* What to work on
Of all the lines in the entries below, give again exactly those starting at the line containing "Для установки необходимых" and ending at the line containing "Обратная связь 📬", both ends included, and no others.

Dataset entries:
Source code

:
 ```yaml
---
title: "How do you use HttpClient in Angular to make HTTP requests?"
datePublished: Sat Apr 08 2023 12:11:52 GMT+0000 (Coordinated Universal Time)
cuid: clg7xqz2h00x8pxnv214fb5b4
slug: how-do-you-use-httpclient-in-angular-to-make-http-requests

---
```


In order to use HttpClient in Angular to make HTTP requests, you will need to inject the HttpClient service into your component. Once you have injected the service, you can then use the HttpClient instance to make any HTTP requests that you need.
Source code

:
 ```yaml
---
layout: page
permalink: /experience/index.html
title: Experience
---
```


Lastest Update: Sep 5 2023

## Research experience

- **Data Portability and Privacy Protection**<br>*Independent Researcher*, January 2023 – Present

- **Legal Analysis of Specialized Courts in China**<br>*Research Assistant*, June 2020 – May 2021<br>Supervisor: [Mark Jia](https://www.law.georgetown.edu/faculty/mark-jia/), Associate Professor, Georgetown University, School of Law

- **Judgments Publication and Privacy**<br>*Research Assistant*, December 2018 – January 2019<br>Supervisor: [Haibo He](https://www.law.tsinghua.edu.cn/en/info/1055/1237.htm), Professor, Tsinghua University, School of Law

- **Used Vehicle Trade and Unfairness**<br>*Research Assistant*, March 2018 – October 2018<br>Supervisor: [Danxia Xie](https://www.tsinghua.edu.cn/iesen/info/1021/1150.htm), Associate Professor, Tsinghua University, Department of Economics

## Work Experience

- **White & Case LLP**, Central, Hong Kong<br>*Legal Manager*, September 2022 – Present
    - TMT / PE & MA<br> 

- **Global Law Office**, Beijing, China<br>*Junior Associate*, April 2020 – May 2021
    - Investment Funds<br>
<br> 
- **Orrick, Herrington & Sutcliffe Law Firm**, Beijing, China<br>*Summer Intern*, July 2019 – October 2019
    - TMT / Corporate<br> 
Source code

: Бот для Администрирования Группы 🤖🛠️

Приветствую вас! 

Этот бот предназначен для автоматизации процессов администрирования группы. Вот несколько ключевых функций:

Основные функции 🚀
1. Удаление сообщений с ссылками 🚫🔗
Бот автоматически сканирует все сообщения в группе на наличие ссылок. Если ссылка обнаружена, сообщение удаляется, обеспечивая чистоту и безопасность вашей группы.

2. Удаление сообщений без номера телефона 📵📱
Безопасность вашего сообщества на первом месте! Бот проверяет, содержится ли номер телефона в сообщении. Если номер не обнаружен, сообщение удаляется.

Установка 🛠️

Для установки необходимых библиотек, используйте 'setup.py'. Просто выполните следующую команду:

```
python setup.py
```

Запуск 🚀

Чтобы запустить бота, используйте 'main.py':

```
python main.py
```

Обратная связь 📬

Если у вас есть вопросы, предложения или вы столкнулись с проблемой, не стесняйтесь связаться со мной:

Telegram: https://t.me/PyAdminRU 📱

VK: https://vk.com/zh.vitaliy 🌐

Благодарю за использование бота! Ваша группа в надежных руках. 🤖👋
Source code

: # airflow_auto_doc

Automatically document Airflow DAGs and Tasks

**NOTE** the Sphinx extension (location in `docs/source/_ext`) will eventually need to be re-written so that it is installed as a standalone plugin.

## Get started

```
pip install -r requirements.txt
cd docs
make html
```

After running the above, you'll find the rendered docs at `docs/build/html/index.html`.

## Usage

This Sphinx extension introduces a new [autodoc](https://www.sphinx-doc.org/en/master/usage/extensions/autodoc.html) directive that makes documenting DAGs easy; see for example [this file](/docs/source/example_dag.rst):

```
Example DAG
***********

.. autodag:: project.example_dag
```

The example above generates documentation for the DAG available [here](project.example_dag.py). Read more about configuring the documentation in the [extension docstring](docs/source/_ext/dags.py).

* Problem solution
Для установки необходимых библиотек, используйте 'setup.py'. Просто выполните следующую команду:

```
python setup.py
```

Запуск 🚀

Чтобы запустить бота, используйте 'main.py':

```
python main.py
```

Обратная связь 📬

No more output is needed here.